Record extracts -
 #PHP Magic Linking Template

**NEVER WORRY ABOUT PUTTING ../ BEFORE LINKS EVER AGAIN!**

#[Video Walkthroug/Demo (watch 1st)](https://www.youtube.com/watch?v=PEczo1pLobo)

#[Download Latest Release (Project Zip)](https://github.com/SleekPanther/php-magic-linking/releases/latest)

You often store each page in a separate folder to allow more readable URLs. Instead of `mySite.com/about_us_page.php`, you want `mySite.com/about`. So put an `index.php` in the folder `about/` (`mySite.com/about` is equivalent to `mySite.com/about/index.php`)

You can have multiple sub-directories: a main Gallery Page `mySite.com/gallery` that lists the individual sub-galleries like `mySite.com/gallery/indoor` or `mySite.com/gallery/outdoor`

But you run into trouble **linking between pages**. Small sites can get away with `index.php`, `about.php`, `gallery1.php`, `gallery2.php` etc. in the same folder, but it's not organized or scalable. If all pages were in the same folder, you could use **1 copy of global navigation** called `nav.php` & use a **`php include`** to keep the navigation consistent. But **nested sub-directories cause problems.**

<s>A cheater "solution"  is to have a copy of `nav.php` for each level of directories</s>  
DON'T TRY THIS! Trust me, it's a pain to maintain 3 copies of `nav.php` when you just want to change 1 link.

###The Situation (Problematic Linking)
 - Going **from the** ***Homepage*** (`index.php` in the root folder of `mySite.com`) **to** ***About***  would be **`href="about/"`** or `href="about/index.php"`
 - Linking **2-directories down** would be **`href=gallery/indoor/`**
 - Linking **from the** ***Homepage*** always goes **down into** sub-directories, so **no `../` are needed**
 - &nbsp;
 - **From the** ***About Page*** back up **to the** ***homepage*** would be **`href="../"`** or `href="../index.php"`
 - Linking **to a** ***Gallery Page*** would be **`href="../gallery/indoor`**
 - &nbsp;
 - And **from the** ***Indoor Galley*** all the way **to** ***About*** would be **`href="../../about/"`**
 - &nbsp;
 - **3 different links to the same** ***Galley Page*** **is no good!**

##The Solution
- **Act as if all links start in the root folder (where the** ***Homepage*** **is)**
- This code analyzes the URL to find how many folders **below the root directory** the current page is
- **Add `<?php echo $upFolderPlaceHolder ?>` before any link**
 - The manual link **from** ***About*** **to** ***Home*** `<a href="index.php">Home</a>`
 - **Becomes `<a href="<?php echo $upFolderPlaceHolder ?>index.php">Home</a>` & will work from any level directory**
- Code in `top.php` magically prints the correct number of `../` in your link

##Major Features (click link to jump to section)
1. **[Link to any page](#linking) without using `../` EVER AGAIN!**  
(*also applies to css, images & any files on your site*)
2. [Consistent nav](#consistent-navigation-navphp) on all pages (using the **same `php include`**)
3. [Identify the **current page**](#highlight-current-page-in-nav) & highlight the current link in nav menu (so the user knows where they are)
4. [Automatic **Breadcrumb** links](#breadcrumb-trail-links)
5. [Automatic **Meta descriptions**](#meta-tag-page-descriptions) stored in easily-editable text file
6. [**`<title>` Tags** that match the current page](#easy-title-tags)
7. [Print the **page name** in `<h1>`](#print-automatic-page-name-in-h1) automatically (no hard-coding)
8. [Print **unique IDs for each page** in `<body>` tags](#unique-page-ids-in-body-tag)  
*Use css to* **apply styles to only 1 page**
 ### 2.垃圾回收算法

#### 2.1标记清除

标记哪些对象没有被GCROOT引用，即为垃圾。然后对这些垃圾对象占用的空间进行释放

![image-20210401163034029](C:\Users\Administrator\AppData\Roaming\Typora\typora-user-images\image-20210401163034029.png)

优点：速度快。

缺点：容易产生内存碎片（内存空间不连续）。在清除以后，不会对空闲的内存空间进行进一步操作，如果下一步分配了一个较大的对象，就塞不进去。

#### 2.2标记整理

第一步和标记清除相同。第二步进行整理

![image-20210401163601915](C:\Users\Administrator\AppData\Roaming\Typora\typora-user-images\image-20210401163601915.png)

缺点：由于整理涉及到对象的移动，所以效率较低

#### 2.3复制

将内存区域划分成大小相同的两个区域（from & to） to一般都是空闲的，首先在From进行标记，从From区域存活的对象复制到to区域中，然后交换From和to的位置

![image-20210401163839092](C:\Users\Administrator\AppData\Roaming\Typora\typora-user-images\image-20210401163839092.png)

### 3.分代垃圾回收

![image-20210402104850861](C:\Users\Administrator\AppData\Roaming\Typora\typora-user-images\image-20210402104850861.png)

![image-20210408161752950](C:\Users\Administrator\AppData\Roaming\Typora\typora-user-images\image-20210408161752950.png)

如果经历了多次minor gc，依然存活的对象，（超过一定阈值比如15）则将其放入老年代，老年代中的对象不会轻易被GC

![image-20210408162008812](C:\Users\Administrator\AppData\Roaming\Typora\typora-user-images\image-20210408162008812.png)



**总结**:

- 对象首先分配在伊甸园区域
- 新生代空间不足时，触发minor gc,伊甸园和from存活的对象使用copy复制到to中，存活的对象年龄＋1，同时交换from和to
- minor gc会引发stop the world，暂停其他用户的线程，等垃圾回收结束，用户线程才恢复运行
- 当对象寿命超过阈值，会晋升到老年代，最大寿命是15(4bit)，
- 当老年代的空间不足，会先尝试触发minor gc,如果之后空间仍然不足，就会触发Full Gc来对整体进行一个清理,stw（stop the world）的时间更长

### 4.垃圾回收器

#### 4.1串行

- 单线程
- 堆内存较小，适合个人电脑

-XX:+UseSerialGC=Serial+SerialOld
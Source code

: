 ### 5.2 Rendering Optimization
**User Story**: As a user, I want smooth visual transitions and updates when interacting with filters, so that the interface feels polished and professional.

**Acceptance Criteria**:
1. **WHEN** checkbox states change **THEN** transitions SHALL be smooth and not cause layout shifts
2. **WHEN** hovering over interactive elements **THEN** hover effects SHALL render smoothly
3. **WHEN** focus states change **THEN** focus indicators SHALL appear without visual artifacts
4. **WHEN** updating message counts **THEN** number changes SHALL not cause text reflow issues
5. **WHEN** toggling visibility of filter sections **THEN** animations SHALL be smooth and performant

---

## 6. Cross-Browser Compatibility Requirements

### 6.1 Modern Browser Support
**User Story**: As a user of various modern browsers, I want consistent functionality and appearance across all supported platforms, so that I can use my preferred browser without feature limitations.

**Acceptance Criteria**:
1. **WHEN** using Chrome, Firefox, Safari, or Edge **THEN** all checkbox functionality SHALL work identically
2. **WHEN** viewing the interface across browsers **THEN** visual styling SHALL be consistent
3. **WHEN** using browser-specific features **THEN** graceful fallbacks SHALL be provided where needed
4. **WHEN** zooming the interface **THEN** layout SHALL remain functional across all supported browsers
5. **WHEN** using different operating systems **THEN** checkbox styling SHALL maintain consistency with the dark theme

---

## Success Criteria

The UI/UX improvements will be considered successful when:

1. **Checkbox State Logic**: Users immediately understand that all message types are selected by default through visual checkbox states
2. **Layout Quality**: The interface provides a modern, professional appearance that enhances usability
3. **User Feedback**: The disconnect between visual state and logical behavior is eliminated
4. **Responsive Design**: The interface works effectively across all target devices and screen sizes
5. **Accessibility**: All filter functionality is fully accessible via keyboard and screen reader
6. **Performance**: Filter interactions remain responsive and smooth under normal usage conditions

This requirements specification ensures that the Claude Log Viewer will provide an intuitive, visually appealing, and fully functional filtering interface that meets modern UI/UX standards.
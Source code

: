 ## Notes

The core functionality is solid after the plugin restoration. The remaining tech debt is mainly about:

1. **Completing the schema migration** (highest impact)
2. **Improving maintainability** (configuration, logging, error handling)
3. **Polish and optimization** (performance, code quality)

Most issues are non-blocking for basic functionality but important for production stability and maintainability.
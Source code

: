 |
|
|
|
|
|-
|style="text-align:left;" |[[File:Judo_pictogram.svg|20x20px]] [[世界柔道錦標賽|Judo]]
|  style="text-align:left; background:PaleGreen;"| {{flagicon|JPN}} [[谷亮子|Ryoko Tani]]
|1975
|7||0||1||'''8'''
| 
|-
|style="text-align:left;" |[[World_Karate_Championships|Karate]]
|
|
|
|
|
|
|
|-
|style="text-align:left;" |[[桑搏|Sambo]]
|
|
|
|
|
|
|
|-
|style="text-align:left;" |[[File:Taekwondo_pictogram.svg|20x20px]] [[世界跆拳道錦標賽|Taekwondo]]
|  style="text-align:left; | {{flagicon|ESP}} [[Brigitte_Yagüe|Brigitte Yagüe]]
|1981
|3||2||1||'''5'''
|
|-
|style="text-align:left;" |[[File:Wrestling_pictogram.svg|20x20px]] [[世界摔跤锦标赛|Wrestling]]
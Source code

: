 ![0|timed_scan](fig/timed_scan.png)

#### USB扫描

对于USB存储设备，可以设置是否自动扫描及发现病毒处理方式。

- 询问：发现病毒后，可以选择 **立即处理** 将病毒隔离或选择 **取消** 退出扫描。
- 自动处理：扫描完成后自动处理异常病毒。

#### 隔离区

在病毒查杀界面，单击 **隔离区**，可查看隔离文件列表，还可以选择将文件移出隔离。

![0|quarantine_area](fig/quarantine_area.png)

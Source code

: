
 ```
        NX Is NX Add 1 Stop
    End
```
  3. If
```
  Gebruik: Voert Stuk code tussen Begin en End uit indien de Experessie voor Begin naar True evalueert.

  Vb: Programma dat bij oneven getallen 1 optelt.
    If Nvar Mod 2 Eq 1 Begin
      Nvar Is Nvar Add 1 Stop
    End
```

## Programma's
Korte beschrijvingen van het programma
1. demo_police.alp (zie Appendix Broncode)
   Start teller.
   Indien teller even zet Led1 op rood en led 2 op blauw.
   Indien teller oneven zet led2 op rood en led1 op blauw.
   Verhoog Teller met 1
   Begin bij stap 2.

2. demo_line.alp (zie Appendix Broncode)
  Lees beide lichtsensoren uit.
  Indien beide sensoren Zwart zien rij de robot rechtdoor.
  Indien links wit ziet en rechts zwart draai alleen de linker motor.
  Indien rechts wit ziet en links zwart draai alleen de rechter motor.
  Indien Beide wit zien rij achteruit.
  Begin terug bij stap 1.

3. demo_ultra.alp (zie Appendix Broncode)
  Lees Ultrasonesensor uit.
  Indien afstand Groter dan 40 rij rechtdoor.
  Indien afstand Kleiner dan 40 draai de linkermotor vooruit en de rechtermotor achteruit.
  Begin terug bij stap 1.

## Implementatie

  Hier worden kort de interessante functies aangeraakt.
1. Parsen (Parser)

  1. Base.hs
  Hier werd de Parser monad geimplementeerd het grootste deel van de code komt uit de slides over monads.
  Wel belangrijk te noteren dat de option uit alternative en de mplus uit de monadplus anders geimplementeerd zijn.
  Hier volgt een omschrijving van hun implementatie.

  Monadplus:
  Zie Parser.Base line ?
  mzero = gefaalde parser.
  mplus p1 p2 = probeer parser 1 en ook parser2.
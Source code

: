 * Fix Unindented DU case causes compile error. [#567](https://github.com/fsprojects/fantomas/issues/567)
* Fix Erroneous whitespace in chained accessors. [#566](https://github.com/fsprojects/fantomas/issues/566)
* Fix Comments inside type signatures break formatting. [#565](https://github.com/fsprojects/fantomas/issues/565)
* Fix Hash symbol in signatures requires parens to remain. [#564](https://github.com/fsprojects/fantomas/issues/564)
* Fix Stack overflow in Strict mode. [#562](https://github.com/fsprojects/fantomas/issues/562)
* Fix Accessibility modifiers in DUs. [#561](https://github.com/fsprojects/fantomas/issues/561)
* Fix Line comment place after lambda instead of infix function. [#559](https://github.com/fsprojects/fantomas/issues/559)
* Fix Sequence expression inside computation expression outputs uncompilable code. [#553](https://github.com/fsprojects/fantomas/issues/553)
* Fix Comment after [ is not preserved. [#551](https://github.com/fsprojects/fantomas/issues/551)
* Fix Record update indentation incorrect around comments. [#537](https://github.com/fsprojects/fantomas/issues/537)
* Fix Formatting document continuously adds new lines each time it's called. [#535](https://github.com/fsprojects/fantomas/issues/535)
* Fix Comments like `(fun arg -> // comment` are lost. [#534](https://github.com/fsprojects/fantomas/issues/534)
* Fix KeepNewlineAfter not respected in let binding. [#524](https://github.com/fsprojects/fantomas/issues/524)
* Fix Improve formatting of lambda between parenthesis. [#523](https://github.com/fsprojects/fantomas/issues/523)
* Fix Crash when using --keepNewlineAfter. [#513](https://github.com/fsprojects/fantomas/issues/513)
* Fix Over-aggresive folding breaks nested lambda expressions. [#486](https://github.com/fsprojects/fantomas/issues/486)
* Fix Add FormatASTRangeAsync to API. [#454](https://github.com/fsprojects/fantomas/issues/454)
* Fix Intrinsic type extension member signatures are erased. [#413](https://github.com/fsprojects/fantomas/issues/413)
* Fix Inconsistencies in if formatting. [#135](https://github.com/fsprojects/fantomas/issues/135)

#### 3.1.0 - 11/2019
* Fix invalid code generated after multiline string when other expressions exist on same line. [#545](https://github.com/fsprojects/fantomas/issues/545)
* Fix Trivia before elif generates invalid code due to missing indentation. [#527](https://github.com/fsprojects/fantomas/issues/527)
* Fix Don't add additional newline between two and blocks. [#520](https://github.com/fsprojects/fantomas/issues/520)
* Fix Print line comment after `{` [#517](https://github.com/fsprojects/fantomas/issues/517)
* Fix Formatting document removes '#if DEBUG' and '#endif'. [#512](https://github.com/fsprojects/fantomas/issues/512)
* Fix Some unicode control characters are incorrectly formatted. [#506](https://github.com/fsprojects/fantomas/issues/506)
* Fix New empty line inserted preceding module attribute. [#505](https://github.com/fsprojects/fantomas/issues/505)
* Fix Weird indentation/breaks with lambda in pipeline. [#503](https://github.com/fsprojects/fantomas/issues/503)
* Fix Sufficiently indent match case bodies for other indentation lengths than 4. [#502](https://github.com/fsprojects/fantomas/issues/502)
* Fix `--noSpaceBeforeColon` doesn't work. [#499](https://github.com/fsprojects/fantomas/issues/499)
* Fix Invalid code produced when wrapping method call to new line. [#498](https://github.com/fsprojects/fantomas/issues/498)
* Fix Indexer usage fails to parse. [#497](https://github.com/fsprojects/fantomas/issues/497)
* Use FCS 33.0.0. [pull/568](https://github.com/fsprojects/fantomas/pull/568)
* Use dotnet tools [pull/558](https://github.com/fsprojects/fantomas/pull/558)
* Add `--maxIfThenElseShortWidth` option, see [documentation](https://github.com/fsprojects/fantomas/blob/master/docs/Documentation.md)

Activity - Write out, word for word, every line from the one containing "Use FCS 33.0.0." through the last line of the records above.

Answer space -
* Use FCS 33.0.0. [pull/568](https://github.com/fsprojects/fantomas/pull/568)
* Use dotnet tools [pull/558](https://github.com/fsprojects/fantomas/pull/558)
* Add `--maxIfThenElseShortWidth` option, see [documentation](https://github.com/fsprojects/fantomas/blob/master/docs/Documentation.md)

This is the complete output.